GLP-1 savings cards, explained (and who actually qualifies)
5 min read · wellness guidance, not medical advice
“Pay as little as $25 a month” — you've seen the manufacturer savings-card ads. They're real, and for the right person they're the single biggest discount in the entire GLP-1 world. But the eligibility fine print excludes a lot of people, and finding that out at the pharmacy counter is the worst way to learn it. Here's how they actually work.
What a savings card is
A savings card (or copay card) is a manufacturer subsidy: Novo Nordisk (Ozempic®, Wegovy®) and Eli Lilly (Mounjaro®, Zepbound®) each offer programs that pay down your out-of-pocket cost when your insurance covers — or sometimes even when it doesn't fully cover — their medication. You enroll on the manufacturer's site (free), get a card number, and the pharmacy applies it like secondary coverage.
Who actually qualifies
- You generally need commercial (private) insurance — through an employer or an exchange plan.
- Government insurance disqualifies you: Medicare, Medicaid, TRICARE and similar programs are excluded by federal anti-kickback rules.

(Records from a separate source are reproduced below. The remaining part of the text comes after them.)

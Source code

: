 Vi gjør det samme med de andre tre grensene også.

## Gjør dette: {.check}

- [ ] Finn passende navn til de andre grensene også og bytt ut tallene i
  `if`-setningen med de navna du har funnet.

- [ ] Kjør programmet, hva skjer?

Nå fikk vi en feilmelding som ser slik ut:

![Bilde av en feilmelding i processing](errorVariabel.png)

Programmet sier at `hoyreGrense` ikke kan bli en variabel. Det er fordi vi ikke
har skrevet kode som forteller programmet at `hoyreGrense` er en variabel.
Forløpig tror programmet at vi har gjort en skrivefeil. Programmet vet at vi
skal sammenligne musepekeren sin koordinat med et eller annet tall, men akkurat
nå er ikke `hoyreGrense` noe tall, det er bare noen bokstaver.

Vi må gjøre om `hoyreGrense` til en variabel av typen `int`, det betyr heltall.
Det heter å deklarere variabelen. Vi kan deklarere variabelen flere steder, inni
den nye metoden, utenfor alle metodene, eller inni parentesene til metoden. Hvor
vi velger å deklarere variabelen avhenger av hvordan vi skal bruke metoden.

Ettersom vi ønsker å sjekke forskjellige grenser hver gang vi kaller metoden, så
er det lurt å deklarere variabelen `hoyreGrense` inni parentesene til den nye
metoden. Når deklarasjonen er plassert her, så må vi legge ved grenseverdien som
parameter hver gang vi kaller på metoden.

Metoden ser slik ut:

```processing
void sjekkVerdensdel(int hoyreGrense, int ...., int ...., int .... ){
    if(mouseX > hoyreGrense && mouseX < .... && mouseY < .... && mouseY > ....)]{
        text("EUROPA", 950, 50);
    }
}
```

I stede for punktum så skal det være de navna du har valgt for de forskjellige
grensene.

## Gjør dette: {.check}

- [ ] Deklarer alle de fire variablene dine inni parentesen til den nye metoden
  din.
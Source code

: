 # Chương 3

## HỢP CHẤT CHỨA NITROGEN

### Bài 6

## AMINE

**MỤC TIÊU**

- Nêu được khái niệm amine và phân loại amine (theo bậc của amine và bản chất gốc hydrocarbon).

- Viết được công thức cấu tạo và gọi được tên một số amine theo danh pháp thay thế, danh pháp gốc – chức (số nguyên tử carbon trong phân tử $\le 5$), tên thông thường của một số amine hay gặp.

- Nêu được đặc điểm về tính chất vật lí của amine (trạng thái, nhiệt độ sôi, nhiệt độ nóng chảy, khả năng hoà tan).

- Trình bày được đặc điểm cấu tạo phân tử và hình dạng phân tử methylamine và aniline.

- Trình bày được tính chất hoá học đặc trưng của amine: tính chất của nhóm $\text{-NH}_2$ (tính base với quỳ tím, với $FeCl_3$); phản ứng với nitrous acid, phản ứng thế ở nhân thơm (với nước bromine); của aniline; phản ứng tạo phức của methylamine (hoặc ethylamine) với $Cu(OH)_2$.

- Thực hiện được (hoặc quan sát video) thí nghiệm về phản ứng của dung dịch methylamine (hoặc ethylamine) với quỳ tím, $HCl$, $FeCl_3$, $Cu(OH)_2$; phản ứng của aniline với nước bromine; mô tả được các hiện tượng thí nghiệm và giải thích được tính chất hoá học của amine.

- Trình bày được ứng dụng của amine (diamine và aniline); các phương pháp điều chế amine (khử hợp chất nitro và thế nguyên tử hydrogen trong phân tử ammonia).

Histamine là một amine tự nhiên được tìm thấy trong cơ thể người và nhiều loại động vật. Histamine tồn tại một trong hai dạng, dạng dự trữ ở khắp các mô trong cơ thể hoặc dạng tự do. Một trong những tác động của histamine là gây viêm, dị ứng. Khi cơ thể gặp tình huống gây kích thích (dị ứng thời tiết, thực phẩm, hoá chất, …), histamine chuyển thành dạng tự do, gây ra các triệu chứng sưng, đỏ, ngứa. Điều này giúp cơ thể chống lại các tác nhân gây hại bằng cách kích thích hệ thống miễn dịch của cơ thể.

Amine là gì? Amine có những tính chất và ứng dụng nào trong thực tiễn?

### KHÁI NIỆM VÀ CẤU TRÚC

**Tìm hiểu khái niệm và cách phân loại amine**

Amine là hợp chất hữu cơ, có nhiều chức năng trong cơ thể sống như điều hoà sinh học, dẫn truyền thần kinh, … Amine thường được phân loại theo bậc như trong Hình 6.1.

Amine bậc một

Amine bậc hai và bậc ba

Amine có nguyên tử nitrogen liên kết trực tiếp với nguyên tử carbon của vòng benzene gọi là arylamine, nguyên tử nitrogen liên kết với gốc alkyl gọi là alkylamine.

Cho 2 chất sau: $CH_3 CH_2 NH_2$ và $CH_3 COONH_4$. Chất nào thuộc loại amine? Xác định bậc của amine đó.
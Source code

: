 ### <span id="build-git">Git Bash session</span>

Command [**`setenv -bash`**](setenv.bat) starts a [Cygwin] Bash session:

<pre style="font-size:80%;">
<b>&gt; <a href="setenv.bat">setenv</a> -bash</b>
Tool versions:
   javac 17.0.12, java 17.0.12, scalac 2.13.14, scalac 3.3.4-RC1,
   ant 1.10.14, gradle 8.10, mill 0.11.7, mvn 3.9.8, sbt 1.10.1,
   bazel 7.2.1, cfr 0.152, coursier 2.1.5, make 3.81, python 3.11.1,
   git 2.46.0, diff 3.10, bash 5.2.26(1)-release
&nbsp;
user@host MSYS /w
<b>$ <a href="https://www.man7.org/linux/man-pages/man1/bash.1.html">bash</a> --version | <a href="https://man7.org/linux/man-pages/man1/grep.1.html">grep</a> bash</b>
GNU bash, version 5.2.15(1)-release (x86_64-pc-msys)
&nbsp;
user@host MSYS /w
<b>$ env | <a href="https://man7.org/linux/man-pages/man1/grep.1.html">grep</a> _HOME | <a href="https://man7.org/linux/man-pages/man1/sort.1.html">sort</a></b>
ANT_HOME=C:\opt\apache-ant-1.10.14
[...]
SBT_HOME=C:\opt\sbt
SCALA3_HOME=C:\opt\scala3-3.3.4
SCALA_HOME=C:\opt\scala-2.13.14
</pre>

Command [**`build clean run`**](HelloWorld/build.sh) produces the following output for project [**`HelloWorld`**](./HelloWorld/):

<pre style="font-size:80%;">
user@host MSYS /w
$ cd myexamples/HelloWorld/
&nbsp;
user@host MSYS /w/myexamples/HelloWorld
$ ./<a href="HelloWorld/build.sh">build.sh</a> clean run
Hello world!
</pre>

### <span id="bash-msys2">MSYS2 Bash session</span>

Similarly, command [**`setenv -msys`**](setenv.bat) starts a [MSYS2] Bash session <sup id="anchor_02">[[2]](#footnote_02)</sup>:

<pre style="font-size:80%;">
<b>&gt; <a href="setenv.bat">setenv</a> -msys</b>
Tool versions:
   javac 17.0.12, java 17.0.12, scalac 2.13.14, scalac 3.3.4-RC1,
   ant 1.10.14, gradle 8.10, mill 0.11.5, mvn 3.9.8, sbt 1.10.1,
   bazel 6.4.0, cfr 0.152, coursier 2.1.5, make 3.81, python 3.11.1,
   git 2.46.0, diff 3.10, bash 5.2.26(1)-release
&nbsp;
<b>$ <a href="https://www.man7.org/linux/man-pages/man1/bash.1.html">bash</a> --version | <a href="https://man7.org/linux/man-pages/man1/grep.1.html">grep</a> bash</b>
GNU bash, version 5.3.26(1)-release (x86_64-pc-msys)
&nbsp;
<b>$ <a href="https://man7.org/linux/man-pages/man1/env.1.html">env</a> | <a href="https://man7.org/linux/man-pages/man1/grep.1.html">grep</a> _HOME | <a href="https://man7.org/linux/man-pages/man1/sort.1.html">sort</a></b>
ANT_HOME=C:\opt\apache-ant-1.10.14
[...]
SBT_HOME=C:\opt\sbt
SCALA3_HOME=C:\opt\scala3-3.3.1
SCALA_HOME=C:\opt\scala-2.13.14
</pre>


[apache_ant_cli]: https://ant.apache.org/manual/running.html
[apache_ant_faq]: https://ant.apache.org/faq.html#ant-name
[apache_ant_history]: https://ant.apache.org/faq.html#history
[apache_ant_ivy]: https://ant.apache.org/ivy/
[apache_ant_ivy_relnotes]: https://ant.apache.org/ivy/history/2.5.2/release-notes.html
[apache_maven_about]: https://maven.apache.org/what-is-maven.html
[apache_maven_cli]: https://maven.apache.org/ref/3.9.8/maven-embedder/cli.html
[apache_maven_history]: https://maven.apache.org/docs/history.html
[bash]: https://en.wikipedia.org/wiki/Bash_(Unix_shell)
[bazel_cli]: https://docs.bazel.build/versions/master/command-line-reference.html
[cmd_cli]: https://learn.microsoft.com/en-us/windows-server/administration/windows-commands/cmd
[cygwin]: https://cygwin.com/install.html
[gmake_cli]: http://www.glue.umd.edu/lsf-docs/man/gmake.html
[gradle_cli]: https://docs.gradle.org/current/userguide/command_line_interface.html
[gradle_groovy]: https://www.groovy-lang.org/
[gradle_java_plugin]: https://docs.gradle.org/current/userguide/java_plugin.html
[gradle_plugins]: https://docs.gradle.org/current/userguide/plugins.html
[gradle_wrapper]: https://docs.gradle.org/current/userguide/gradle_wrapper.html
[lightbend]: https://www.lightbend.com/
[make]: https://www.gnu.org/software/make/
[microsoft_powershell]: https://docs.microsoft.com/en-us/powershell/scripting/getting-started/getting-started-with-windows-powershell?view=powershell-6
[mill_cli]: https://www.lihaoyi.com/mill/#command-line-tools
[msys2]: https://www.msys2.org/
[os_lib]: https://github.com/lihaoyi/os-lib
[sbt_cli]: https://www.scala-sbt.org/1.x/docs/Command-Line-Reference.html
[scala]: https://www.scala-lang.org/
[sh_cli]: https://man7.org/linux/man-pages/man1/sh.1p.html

This is the fine print that catches the most people.
- Coverage tier matters: the biggest discounts (the “as little as $25” number) usually require your plan to cover the drug. Some programs offer a smaller fixed discount if your commercial plan does not cover it — worth checking rather than assuming.
The gotchas to know before you count on it
- Annual and monthly caps. Cards typically cap the benefit (per fill and per year). Budget for what happens after you hit the cap.
- Expiration and re-enrollment. Programs are reauthorized year to year and terms change — as of mid-2026, always check the current program page rather than an old screenshot.
- Prior authorization still applies. A savings card doesn't overrule your plan; if your insurer requires a PA, that battle comes first. A good telehealth partner or your prescriber's office can run it for you.
- One manufacturer at a time. The card only works for that company's drug — switching medications means re-enrolling in the other program.
If you don't qualify
No commercial insurance, or a government plan? The card path is closed, but the cash paths aren't — manufacturer self-pay programs (NovoCare, LillyDirect) and reputable cash-pay telehealth have brought real monthly prices way down. We walk through those in how to afford a GLP-1 without insurance, and manufacturers also run separate patient-assistance programs for lower-income patients.
The bottom line
If you have commercial insurance, enrolling in the manufacturer's savings program takes ten minutes and can save thousands a year — do it before your next fill. If you don't, skip the frustration and go straight to the cash-pay comparison. Our free Access Navigator asks about your coverage first for exactly this reason, and ranks the real options for your situation — never by what pays us.
This article is general wellness and educational information, not medical advice. It does not diagnose or treat any condition and never advises on medication dose or taper schedule — your prescribing physician makes all medical decisions. Individual results vary.